[Source texts of formatted documents]
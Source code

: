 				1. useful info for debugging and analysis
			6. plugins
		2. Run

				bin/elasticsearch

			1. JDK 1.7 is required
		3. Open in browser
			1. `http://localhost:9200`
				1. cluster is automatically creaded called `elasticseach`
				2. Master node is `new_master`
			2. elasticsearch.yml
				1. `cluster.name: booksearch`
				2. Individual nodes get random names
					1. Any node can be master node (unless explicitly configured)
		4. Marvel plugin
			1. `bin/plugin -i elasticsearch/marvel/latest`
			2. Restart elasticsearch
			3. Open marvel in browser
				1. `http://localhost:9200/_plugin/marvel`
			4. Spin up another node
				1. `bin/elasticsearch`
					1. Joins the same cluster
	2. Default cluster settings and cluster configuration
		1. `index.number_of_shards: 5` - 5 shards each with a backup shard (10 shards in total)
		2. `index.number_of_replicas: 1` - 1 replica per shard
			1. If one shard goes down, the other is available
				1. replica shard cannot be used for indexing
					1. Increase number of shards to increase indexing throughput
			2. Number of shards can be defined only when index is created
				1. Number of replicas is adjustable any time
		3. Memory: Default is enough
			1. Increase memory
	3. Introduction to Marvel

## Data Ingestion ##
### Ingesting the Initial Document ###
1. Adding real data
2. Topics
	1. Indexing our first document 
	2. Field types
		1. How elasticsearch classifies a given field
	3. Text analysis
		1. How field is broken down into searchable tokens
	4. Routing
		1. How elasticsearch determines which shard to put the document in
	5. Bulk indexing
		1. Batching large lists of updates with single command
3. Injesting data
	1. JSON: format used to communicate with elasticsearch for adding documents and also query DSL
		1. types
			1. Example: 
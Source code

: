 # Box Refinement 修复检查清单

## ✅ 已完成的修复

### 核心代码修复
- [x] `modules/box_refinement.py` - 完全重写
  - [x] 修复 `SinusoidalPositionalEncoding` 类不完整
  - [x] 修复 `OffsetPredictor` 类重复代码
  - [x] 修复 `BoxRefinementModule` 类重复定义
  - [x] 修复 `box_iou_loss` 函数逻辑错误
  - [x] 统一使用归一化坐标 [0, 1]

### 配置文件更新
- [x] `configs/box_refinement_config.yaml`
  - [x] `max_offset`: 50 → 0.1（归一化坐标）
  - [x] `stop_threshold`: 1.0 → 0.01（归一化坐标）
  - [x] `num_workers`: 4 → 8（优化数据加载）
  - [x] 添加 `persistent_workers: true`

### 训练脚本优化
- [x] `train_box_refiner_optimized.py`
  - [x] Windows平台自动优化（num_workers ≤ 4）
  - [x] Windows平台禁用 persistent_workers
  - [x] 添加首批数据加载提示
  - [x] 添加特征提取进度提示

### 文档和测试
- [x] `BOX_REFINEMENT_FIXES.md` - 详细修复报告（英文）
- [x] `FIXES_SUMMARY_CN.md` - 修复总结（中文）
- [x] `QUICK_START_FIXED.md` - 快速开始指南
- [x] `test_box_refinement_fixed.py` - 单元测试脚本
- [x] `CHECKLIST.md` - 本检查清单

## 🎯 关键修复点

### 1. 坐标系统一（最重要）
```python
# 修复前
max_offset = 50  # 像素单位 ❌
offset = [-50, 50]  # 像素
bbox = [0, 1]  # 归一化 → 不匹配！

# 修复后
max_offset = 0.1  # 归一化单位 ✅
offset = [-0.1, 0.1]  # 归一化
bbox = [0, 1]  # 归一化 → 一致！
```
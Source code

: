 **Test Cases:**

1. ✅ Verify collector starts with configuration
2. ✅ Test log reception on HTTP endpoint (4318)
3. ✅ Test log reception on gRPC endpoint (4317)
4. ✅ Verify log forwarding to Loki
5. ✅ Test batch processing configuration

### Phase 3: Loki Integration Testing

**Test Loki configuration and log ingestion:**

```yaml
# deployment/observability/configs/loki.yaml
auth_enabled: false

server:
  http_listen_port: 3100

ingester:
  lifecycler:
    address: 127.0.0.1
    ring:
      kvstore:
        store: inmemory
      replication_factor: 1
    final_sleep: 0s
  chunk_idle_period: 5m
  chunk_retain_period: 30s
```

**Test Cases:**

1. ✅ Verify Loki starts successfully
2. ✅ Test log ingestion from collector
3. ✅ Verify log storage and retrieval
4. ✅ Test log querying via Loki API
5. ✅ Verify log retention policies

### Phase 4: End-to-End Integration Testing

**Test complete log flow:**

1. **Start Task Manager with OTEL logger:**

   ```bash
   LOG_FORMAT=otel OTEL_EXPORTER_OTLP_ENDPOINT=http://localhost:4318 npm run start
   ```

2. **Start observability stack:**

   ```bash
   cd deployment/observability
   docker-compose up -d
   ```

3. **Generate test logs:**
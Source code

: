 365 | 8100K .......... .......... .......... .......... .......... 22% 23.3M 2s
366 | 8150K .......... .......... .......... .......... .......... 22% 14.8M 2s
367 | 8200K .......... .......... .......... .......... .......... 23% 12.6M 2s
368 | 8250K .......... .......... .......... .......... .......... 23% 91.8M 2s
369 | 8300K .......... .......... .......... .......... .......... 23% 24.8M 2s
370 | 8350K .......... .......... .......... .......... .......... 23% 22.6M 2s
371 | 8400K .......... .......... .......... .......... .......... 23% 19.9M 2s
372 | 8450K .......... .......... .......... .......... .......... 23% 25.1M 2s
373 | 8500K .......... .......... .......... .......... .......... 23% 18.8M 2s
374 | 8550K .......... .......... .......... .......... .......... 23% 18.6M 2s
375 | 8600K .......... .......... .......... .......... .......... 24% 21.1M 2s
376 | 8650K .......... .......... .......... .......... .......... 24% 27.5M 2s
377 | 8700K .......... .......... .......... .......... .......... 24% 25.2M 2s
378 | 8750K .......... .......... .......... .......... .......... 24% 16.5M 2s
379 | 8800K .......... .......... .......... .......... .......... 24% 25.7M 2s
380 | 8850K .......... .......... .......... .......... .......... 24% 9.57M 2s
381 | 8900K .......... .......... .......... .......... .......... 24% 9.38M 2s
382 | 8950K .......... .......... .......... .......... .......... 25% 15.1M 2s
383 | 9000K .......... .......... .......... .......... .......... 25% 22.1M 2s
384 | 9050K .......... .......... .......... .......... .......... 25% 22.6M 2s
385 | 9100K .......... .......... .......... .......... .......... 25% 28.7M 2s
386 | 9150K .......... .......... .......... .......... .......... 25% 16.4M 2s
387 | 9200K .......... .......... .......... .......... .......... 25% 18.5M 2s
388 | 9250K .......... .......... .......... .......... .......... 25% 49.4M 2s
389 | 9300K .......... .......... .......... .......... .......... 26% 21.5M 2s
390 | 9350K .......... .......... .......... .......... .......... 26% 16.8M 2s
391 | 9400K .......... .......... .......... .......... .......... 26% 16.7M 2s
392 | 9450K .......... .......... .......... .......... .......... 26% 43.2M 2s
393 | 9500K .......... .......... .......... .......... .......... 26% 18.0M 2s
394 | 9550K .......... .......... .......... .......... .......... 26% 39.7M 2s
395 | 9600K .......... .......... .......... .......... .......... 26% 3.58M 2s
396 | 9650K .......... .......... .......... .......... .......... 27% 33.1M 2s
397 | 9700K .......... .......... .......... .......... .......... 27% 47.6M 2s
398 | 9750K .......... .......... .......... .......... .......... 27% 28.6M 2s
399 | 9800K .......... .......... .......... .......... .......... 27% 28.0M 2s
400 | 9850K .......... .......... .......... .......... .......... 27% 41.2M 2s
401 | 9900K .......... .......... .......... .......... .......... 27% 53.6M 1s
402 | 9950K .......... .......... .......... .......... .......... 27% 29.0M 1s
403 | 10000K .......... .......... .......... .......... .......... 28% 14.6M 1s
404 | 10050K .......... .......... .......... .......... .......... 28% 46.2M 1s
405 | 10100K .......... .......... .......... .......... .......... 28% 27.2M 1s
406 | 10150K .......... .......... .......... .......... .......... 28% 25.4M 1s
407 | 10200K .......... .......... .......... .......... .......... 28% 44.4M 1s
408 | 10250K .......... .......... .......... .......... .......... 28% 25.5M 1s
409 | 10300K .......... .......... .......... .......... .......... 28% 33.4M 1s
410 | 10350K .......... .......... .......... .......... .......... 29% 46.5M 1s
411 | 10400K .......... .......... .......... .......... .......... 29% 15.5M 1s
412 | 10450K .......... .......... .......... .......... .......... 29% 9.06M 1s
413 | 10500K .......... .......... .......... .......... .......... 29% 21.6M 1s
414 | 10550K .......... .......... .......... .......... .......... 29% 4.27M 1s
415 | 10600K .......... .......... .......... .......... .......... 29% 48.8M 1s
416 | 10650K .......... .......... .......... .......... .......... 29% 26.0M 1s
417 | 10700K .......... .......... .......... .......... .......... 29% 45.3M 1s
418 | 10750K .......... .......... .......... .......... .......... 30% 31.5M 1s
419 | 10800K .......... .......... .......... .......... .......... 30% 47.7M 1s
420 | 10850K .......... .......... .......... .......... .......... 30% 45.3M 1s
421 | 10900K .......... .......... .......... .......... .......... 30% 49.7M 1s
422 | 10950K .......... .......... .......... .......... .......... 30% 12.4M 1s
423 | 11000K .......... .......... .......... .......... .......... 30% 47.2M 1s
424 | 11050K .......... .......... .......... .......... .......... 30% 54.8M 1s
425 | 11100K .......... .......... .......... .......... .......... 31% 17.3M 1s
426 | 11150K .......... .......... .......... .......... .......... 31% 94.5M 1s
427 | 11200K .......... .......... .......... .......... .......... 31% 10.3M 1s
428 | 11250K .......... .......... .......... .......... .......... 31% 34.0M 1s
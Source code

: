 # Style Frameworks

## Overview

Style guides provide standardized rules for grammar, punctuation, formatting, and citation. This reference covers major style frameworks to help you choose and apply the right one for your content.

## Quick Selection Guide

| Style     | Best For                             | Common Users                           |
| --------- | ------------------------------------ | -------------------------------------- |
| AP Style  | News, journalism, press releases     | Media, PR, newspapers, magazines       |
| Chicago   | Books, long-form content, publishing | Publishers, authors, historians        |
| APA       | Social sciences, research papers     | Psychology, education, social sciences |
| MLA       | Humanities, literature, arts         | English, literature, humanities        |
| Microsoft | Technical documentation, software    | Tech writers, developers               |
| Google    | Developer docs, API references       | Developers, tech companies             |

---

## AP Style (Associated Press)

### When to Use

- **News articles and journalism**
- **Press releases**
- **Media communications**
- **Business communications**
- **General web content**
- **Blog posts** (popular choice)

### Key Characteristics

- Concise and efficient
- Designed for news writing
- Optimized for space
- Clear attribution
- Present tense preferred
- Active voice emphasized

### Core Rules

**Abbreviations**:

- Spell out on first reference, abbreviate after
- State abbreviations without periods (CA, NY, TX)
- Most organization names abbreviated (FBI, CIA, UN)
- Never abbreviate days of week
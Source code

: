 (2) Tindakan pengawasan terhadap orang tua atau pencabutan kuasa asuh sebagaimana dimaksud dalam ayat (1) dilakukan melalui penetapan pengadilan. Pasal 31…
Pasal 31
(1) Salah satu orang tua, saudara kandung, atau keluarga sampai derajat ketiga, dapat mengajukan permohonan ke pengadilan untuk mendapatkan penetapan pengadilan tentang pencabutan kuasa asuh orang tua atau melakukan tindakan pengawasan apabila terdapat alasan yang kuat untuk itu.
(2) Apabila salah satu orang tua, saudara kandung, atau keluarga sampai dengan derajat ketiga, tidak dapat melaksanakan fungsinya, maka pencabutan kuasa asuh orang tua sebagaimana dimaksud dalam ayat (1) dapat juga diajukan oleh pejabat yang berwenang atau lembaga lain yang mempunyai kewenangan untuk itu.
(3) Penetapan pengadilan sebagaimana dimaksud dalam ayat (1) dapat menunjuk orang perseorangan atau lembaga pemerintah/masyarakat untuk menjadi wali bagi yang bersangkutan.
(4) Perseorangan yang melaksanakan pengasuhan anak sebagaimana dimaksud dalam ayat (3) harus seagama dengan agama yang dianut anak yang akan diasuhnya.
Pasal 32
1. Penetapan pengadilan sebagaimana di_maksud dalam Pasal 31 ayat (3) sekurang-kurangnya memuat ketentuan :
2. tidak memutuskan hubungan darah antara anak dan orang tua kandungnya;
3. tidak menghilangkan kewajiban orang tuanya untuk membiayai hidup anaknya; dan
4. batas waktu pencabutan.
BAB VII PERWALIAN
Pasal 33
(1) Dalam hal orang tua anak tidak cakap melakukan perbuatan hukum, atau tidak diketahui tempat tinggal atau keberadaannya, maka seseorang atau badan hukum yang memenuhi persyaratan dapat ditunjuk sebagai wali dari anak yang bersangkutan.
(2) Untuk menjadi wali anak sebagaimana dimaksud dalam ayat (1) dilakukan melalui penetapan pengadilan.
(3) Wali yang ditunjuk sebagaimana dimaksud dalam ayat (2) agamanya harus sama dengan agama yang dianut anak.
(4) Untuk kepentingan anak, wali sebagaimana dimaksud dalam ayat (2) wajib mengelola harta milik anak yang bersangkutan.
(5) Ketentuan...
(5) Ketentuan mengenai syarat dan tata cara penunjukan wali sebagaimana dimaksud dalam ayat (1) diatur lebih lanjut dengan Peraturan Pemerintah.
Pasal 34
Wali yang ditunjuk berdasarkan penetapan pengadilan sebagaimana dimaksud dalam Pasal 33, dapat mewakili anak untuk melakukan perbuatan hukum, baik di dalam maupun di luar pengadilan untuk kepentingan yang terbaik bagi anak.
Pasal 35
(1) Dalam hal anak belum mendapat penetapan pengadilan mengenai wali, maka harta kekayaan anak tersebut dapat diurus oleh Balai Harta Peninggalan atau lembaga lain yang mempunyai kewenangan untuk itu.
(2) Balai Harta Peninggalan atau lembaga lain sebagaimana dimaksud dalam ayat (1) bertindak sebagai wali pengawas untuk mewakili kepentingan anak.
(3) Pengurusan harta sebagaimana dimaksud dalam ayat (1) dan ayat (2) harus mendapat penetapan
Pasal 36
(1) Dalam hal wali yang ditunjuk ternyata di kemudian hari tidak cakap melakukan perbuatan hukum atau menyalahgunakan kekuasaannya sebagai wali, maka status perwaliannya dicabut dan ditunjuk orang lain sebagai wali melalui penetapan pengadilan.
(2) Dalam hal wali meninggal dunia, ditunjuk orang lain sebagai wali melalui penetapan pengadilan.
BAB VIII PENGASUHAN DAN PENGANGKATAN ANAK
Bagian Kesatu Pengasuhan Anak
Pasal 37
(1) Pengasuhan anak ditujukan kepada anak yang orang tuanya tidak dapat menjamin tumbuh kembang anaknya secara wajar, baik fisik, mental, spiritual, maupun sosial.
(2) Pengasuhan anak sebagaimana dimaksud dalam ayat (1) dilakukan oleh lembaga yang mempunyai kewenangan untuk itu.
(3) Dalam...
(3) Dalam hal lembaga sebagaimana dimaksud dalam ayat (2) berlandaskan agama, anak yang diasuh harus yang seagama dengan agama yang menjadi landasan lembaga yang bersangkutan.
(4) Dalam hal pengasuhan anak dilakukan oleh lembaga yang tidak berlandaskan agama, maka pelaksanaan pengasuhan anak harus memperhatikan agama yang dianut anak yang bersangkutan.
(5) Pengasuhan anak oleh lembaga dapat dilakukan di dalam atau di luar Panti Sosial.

### Problem requirements
Set down only the lines above that fall between the line holding "375 | 8600K" and the line holding "395 | 9600K", inclusive, keeping each exact.

### Reply
375 | 8600K .......... .......... .......... .......... .......... 24% 21.1M 2s
376 | 8650K .......... .......... .......... .......... .......... 24% 27.5M 2s
377 | 8700K .......... .......... .......... .......... .......... 24% 25.2M 2s
378 | 8750K .......... .......... .......... .......... .......... 24% 16.5M 2s
379 | 8800K .......... .......... .......... .......... .......... 24% 25.7M 2s
380 | 8850K .......... .......... .......... .......... .......... 24% 9.57M 2s
381 | 8900K .......... .......... .......... .......... .......... 24% 9.38M 2s
382 | 8950K .......... .......... .......... .......... .......... 25% 15.1M 2s
383 | 9000K .......... .......... .......... .......... .......... 25% 22.1M 2s
384 | 9050K .......... .......... .......... .......... .......... 25% 22.6M 2s
385 | 9100K .......... .......... .......... .......... .......... 25% 28.7M 2s
386 | 9150K .......... .......... .......... .......... .......... 25% 16.4M 2s
387 | 9200K .......... .......... .......... .......... .......... 25% 18.5M 2s
388 | 9250K .......... .......... .......... .......... .......... 25% 49.4M 2s
389 | 9300K .......... .......... .......... .......... .......... 26% 21.5M 2s
390 | 9350K .......... .......... .......... .......... .......... 26% 16.8M 2s
391 | 9400K .......... .......... .......... .......... .......... 26% 16.7M 2s
392 | 9450K .......... .......... .......... .......... .......... 26% 43.2M 2s
393 | 9500K .......... .......... .......... .......... .......... 26% 18.0M 2s
394 | 9550K .......... .......... .......... .......... .......... 26% 39.7M 2s
395 | 9600K .......... .......... .......... .......... .......... 26% 3.58M 2s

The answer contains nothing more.